Bob Dylan at the United Center

By Mark Guarino

At age 60, Bob Dylan’s endurance as a vital artist has not slacked. The audience at his show Saturday night at the United Center was filled with more twentysomethings than his own peers. And his setlist — early century Americana to songs off his latest album — remained frightfully relevant and, you suspected, will so long after he’s gone. As long as there are bumbling con men turning tricks in boardrooms and in bedrooms, Dylan’s three decade-old catalog will never weaken.

There’s a unnerving comfort in knowing that Dylan is in the midst of crawling across the America on tour while U.S. bombs slaughter Afghanistan’s countryside. His landmark songs from the Vietnam era revived their sense of purpose and Dylan and his four-member band played them with no less emotional urgency.

Rotating between acoustic and electric sets, Dylan returned to songs that both sought spiritual solace and railed against institutional ignorance. The second song of the night was his monumental protest song, “The Times They Are A-Changin’.” Over three decades old, it was enunciated so fully by Dylan, it sounded as if written last night. The band performed it mournfully until Dylan — dressed as a professional card shark in a black suit with silver tailoring — lifted his leg, outstretched one arm and blew through a flinty harmonica solo.

Early on in the set were two early century country songs that seemed especially hand-picked for today’s headlines. Dylan opened the show with the spiritual “Wait For The Light To Shine,” a hit for Hank Williams. Following later was “Searching For a Soldier’s Grave.” Featuring multi-instrumentalist Larry Campbell’s melancholy mandolin and the band’s three-piece harmonies, the song was the show’s most tender moment.

But the most poignancy of the night came when Dylan played his mighty rock songs decrying hypocrisy and the unquenchable appetite for war. Reworking “It’s Alright Ma, I’m Only Bleeding” into an ominous shuffle raised his voice for the single line, “even the President of the United States has to stand naked.” Similarly, “Masters of War” sounded especially menacing while “You Gotta Serve Somebody” was ravaged and raw.

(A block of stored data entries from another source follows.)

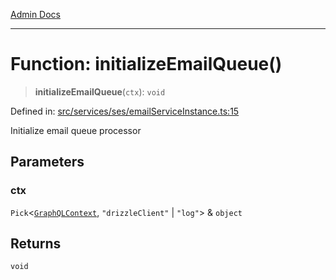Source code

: [Admin Docs](/)

***

# Function: initializeEmailQueue()

> **initializeEmailQueue**(`ctx`): `void`

Defined in: [src/services/ses/emailServiceInstance.ts:15](https://github.com/Sourya07/talawa-api/blob/cfbd515d04ffba748b09232a33807f1845dd1878/src/services/ses/emailServiceInstance.ts#L15)

Initialize email queue processor

## Parameters

### ctx

`Pick`\<[`GraphQLContext`](../../../../graphql/context/type-aliases/GraphQLContext.md), `"drizzleClient"` \| `"log"`\> & `object`

## Returns

`void`

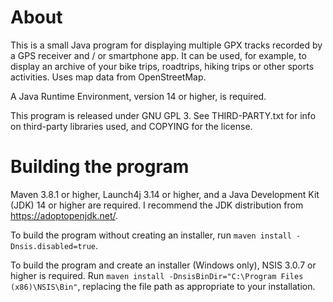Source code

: # About

This is a small Java program for displaying multiple GPX tracks recorded by a GPS receiver and / or smartphone app. It can be used, for example, to display an archive of your bike trips, roadtrips, hiking trips or other sports activities. Uses map data from OpenStreetMap.

A Java Runtime Environment, version 14 or higher, is required.

This program is released under GNU GPL 3. See THIRD-PARTY.txt for info on third-party libraries used, and COPYING for the license.

# Building the program

Maven 3.8.1 or higher, Launch4j 3.14 or higher, and a Java Development Kit (JDK) 14 or higher are required. I recommend the JDK distribution from https://adoptopenjdk.net/.

To build the program without creating an installer, run `maven install -Dnsis.disabled=true`.

To build the program and create an installer (Windows only), NSIS 3.0.7 or higher is required. Run `maven install -DnsisBinDir="C:\Program Files (x86)\NSIS\Bin"`, replacing the file path as appropriate to your installation.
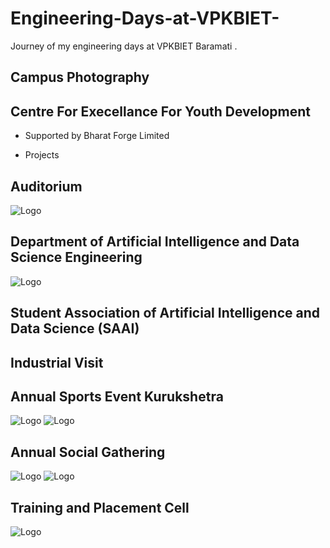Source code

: 
# Engineering-Days-at-VPKBIET-
Journey of my engineering days at VPKBIET Baramati .

##  Campus Photography

## Centre For Execellance For Youth Development 

- Supported by Bharat Forge Limited

- Projects


## Auditorium 
  ![Logo](https://github.com/yashraj9011/Engineering-Days-at-VPKBIET/blob/main/Images/IMG20231016100715.jpg)

  
   
## Department of Artificial Intelligence and Data Science Engineering 


  ![Logo](https://github.com/yashraj9011/Engineering-Days-at-VPKBIET/blob/main/Images/IMG20231011142010.jpg)

  
## Student Association of Artificial Intelligence and Data Science (SAAI)

## Industrial Visit 

## Annual Sports Event Kurukshetra
  ![Logo](https://github.com/yashraj9011/Engineering-Days-at-VPKBIET/blob/main/Images/IMG-20230503-WA0015.jpg)
  ![Logo](https://github.com/yashraj9011/Engineering-Days-at-VPKBIET/blob/main/Images/IMG-20230224-WA0014.jpg)
  
## Annual Social Gathering 
  ![Logo](https://github.com/yashraj9011/Engineering-Days-at-VPKBIET/blob/main/Images/IMG-20230508-WA0029.jpg)
  ![Logo](https://github.com/yashraj9011/Engineering-Days-at-VPKBIET/blob/main/Images/IMG-20230506-WA0007.jpg)
  
## Training and Placement Cell

  ![Logo](https://github.com/yashraj9011/Engineering-Days-at-VPKBIET/blob/main/Images/IMG20230807114451.jpg)




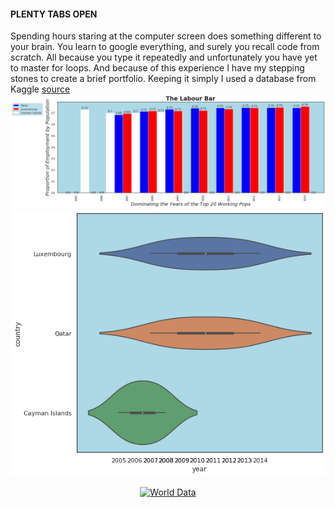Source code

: 
#### PLENTY TABS OPEN
Spending hours staring at the computer screen does something different to your brain. You learn to google everything, and surely you recall code from scratch. All because you type it repeatedly and unfortunately you have yet to master for loops. And because of this experience I have my stepping stones to create a brief portfolio. 
Keeping it simply I used a database from Kaggle [source](https://www.kaggle.com/jboysen/penn-world-table#PWT.csv)
![barchzz](https://raw.githubusercontent.com/geraldm24/geraldm24.github.io/master/img/barchart.png)
![viochzz](https://raw.githubusercontent.com/geraldm24/geraldm24.github.io/master/img/violinchart.png)
<div>
 <a href="https://plot.ly/~geraldm24/1/?share_key=1ChQXZiL8ZE9vJwMFE3lRQ" target="_blank" title="World Data" style="display: block; text-align: center;"><img src="https://plot.ly/~geraldm24/1.png?share_key=1ChQXZiL8ZE9vJwMFE3lRQ" alt="World Data" style="max-width: 100%;width: 600px;"  width="600" onerror="this.onerror=null;this.src='https://plot.ly/404.png';" /></a>
 
</div>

“High Water,” the best of his new songs, turned a Delta river flood into a metaphor for chaotic times. After zipping through some jump blues, Dylan and band brought the stadium to silence. “Sugar Baby,” a new song they played with barely any instrumentation, was quietly paused as Dylan sang the line, “every moment of existence feels like some dirty trick/happiness can come suddenly and leave us quick.” Again, the songwriter was right on the money.